In practice, lossy data compression will also come to a point where compressing again does not work, although an extremely lossy algorithm, which for example always removes the last byte of a file, will always compress a file up to the point where it is empty.
An example of lossless vs. lossy compression is the following string:
25.888888888
This string can be compressed as:
25.[9]8
Interpreted as, "twenty five point 9 eights", the original string is perfectly recreated, just written in a smaller form. In a lossy system, using
26
instead, the original data is lost, at the benefit of a smaller file size.
Video compression
Video compression refers to reducing the quantity of data used to represent video images and is a straight forward combination of image compression and motion compensation This article deals with its applications: compressed video can effectively reduce the bandwidth required to transmit digital video via terrestrial broadcast, via cable, or via satellite services.

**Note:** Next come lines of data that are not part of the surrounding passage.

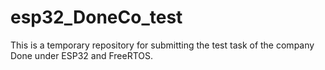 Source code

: # esp32_DoneCo_test
This is a temporary repository for submitting the test task of the company Done under ESP32 and FreeRTOS.
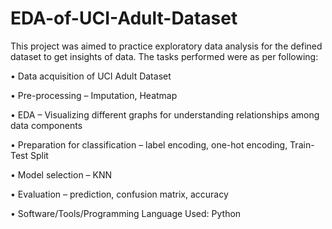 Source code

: # EDA-of-UCI-Adult-Dataset
This project was aimed to practice exploratory data analysis for the defined dataset to get insights of data. The tasks performed were as per following: 

• Data acquisition of UCI Adult Dataset 

• Pre-processing – Imputation, Heatmap 

• EDA – Visualizing different graphs for understanding relationships among data components 

• Preparation for classification – label encoding, one-hot encoding, Train-Test Split 

• Model selection – KNN 

• Evaluation – prediction, confusion matrix, accuracy 

• Software/Tools/Programming Language Used: Python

Most video compression is lossy, i.e. it operates on the premise that much of the data present before compression is not necessary for achieving good perceptual quality. For example, DVDs use a video coding standard called MPEG-2 that can compress ~2 hours of video data by 15 to 30 times while still producing a picture quality that is generally considered high quality for standard-definition video. Video compression, like data compression, is a tradeoff between disk space, video quality and the cost of hardware required to decompress the video in a reasonable time. However, if the video is overcompressed in a lossy manner, visible (and sometimes distracting) artifacts can appear.
Method
Video compression typically operates on square-shaped groups of neighboring pixels, often called a macroblock. These pixel groups or blocks of pixels are compared from one frame to the next and the video compression codec (encode-decode scheme) sends only the differences within those blocks. This works extremely well if the video has no motion. A still frame of text, for example, can be repeated with very little transmitted data. In areas of video with more motion, more pixels change from one frame to the next. When more pixels change, the video compression scheme must send more data to keep up with the larger number of pixels that are changing. If the video content includes an explosion, flames, a flock of thousands of birds, or any other image with a great deal of high frequency detail, the quality will decrease,
Video is basically a three-dimensional array of color pixels. Two dimensions serve as spatial (horizontal and vertical) directions of the moving pictures, and one dimension represents the time domain. A data frame is a set of all pixels that correspond to a single time moment. Basically, a frame is the same as a still picture.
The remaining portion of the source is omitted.